* _WORK TASK_
Where does the string "scale" appear in the material? Copy each line that holds it.

* _DATA FOR THIS TASK_
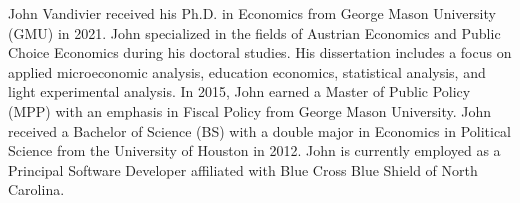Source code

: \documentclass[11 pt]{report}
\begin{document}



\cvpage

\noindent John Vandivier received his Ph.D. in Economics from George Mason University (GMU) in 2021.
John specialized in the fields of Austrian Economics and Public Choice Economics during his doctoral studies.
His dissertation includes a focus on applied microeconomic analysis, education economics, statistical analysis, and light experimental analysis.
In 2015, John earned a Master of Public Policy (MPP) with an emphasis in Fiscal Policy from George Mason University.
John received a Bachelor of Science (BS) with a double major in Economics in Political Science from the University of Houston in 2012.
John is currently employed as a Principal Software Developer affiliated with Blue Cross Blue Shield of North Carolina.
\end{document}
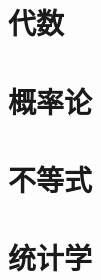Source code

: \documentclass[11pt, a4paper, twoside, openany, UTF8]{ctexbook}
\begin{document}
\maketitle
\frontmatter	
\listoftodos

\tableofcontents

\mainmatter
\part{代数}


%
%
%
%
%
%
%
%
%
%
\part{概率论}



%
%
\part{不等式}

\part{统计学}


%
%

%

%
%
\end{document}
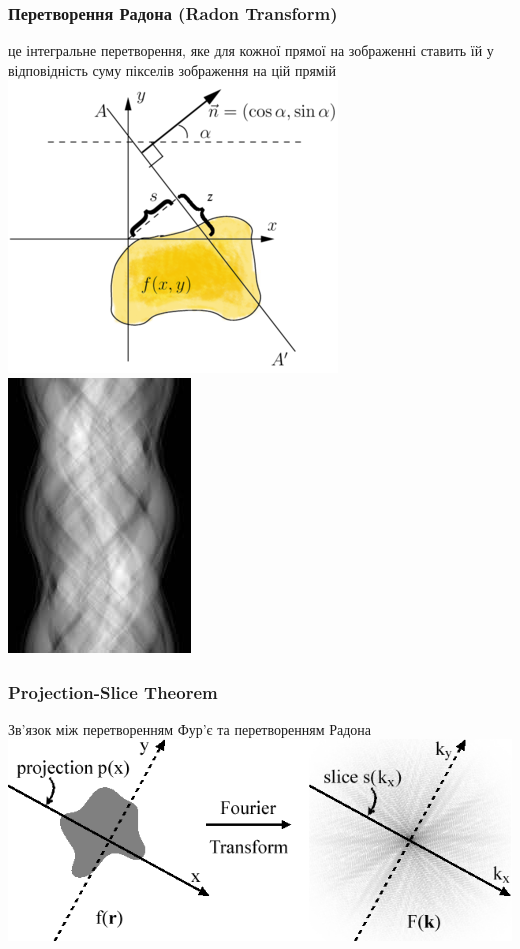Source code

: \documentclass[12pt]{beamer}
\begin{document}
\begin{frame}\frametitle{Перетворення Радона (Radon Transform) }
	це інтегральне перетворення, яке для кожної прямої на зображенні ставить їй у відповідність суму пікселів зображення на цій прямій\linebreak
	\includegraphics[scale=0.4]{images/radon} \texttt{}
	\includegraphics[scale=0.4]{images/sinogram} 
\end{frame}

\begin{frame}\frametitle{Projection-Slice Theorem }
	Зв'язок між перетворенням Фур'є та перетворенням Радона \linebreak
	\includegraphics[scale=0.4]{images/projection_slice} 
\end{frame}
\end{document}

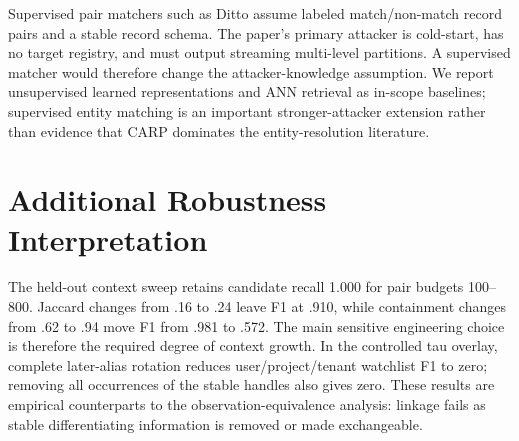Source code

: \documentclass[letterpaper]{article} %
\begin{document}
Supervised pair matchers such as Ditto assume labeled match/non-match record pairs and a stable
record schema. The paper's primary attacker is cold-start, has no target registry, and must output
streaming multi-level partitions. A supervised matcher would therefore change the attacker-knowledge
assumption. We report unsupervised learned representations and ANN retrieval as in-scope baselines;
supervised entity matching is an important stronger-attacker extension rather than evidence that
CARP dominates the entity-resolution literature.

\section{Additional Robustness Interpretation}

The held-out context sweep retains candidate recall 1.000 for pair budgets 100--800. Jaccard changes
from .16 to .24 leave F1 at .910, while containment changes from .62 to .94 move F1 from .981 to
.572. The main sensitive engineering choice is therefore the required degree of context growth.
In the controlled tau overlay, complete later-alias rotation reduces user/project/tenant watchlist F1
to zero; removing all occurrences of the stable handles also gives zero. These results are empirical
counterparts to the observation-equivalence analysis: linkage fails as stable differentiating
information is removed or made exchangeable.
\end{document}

* _EXERCISE RESULT_
	\includegraphics[scale=0.4]{images/radon} \texttt{}
	\includegraphics[scale=0.4]{images/sinogram} 
	\includegraphics[scale=0.4]{images/projection_slice} 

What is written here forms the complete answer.